Helen biraz bahane ediliyor aslında, mesele Ege'nin egemenliğini ele geçirmek. Krala zerre saygısı olmayan ama Odysseus'un hatrını kıramayıp Yunan tarafında kendi adamlarıyla savaşa katılan, tanrının oğlu denilen, ölümsüzlüğü ile nam salmış Achilles (Brad Pitt) de var. Savaş sırasında bir dönem tarafsız takılan Achilles, yanlışlıkla kuzenini öldüren, Truva'nın kahramanı, büyük prens Hector'ı (Eric Bana) düelloya davet eder.
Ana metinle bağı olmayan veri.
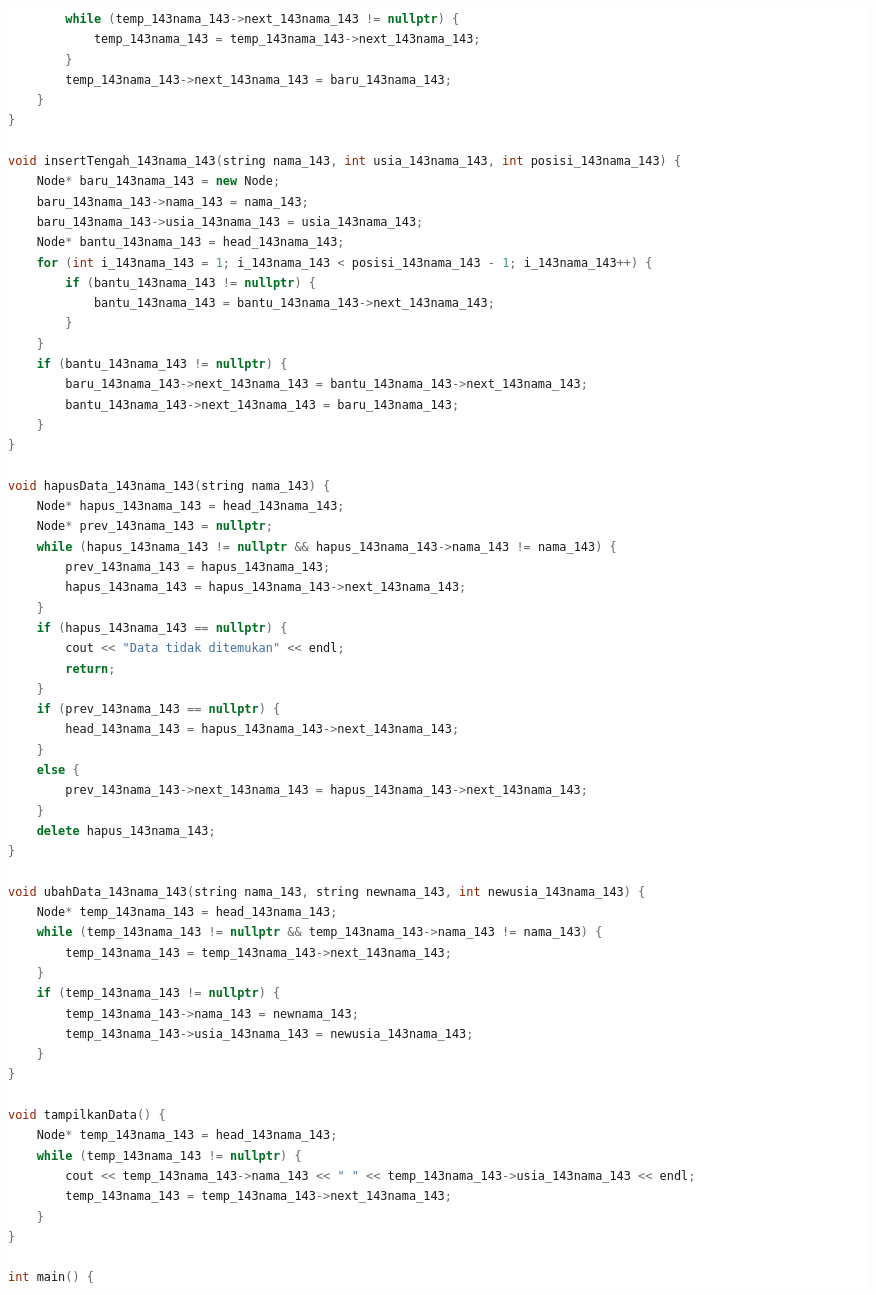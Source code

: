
 ```C++
        while (temp_143nama_143->next_143nama_143 != nullptr) {
            temp_143nama_143 = temp_143nama_143->next_143nama_143;
        }
        temp_143nama_143->next_143nama_143 = baru_143nama_143;
    }
}

void insertTengah_143nama_143(string nama_143, int usia_143nama_143, int posisi_143nama_143) {
    Node* baru_143nama_143 = new Node;
    baru_143nama_143->nama_143 = nama_143;
    baru_143nama_143->usia_143nama_143 = usia_143nama_143;
    Node* bantu_143nama_143 = head_143nama_143;
    for (int i_143nama_143 = 1; i_143nama_143 < posisi_143nama_143 - 1; i_143nama_143++) {
        if (bantu_143nama_143 != nullptr) {
            bantu_143nama_143 = bantu_143nama_143->next_143nama_143;
        }
    }
    if (bantu_143nama_143 != nullptr) {
        baru_143nama_143->next_143nama_143 = bantu_143nama_143->next_143nama_143;
        bantu_143nama_143->next_143nama_143 = baru_143nama_143;
    }
}

void hapusData_143nama_143(string nama_143) {
    Node* hapus_143nama_143 = head_143nama_143;
    Node* prev_143nama_143 = nullptr;
    while (hapus_143nama_143 != nullptr && hapus_143nama_143->nama_143 != nama_143) {
        prev_143nama_143 = hapus_143nama_143;
        hapus_143nama_143 = hapus_143nama_143->next_143nama_143;
    }
    if (hapus_143nama_143 == nullptr) {
        cout << "Data tidak ditemukan" << endl;
        return;
    }
    if (prev_143nama_143 == nullptr) {
        head_143nama_143 = hapus_143nama_143->next_143nama_143;
    }
    else {
        prev_143nama_143->next_143nama_143 = hapus_143nama_143->next_143nama_143;
    }
    delete hapus_143nama_143;
}

void ubahData_143nama_143(string nama_143, string newnama_143, int newusia_143nama_143) {
    Node* temp_143nama_143 = head_143nama_143;
    while (temp_143nama_143 != nullptr && temp_143nama_143->nama_143 != nama_143) {
        temp_143nama_143 = temp_143nama_143->next_143nama_143;
    }
    if (temp_143nama_143 != nullptr) {
        temp_143nama_143->nama_143 = newnama_143;
        temp_143nama_143->usia_143nama_143 = newusia_143nama_143;
    }
}

void tampilkanData() {
    Node* temp_143nama_143 = head_143nama_143;
    while (temp_143nama_143 != nullptr) {
        cout << temp_143nama_143->nama_143 << " " << temp_143nama_143->usia_143nama_143 << endl;
        temp_143nama_143 = temp_143nama_143->next_143nama_143;
    }
}

int main() {
```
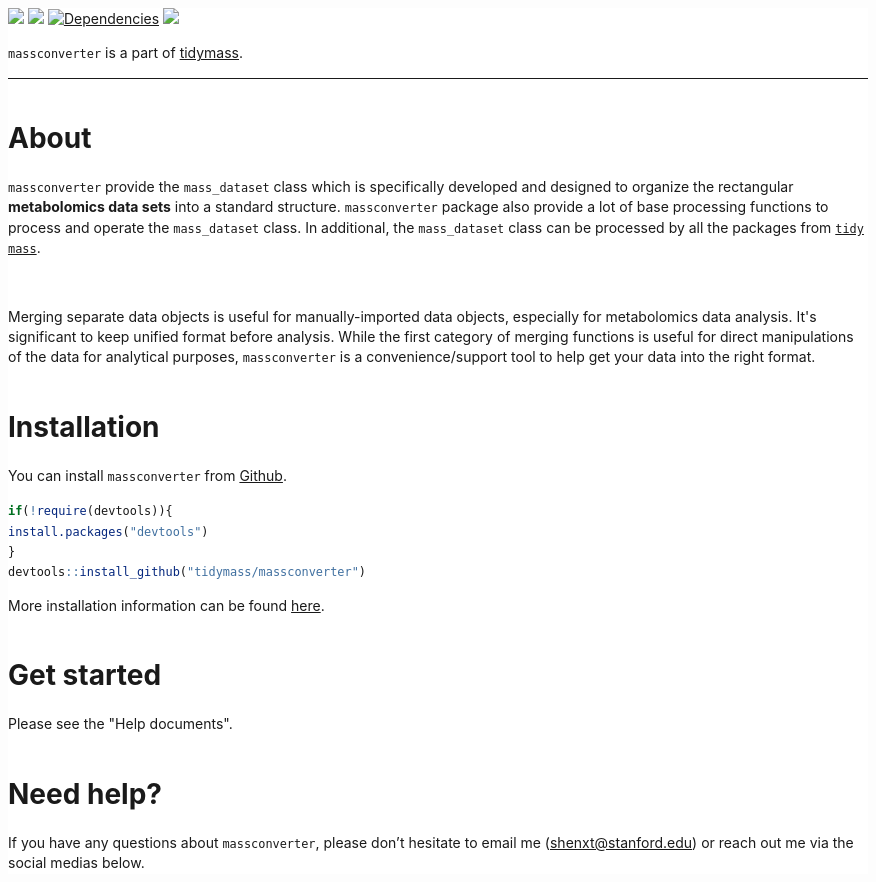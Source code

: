 [![](https://www.r-pkg.org/badges/version/massconverter?color=green)](https://cran.r-project.org/package=massconverter)
[![](https://img.shields.io/github/languages/code-size/tidymass/massconverter.svg)](https://github.com/tidymass/massconverter)
[![Dependencies](https://tinyverse.netlify.com/badge/massconverter)](https://cran.r-project.org/package=massconverter)
[![](https://img.shields.io/badge/lifecycle-experimental-orange.svg)](https://www.tidyverse.org/lifecycle/#experimental)

`massconverter` is a part of [tidymass](https://tidymass.github.io/tidymass/).

------

# About

`massconverter` provide the `mass_dataset` class which is specifically developed and designed to organize the rectangular **metabolomics data sets** into a standard structure. `massconverter` package also provide a lot of base processing functions to process and operate the `mass_dataset` class. In additional, the `mass_dataset` class can be processed by all the packages from [`tidymass`](https://tidymass.github.io/tidymass/).

<img src="man/figures/Figure.png" align="middle" alt="" width = "100%"/>

Merging separate data objects is useful for manually-imported data objects, especially for metabolomics data analysis. It's significant to keep unified format before analysis. While the first category of merging functions is useful for direct manipulations of the data for analytical purposes, `massconverter` is a convenience/support tool to help get your data into the right format.

# Installation

You can install `massconverter` from
[Github](https://github.com/tidymass/massconverter).

``` r
if(!require(devtools)){
install.packages("devtools")
}
devtools::install_github("tidymass/massconverter")
```

More installation information can be found [here](https://tidymass.github.io/massconverter/articles/massconverter_install.html).

# Get started

Please see the "Help documents".

# Need help?

If you have any questions about `massconverter`, please don’t hesitate to
email me (<shenxt@stanford.edu>) or reach out me via the social medias below.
Çok şekil hareketler eşliğinde, adeta kapuera yaparak dövüşürler. (Yaprak Dökümü'nün kitabı çıkmış) Bu arada Hector'ın kuzeni Briseis (Rose Byrne) de savaş esiri olarak Achilles'in çadırındadır.
Film çok güzel bi kere, kesin izleyin zaten. Aklıma takılan birkaç soru var..
Akilyıs diye telafuz edilen Achilles neden bizde Aşil olmuş?
Helen rolündeki Diane Kruger nasıl oluyor da diğer oynadığı filmlerde buradaki kadar güzel olamıyor, rolün hakkını vermek bu mu?
Briseis rolündeki Rose Byrne de sadece bu filmde ekstra güzel mesela, niden?
Ayrıca 300 (2006) filmindeki Spartalılarla bu filmdeki Spartalıların benzerliklerini yakaladıkça sizin de içiniz ufak ufak kıpraştı mı? "Ya ne olacaktı, aynı hikaye işte" deyip geçmeyin, hoşluk bunlar hep.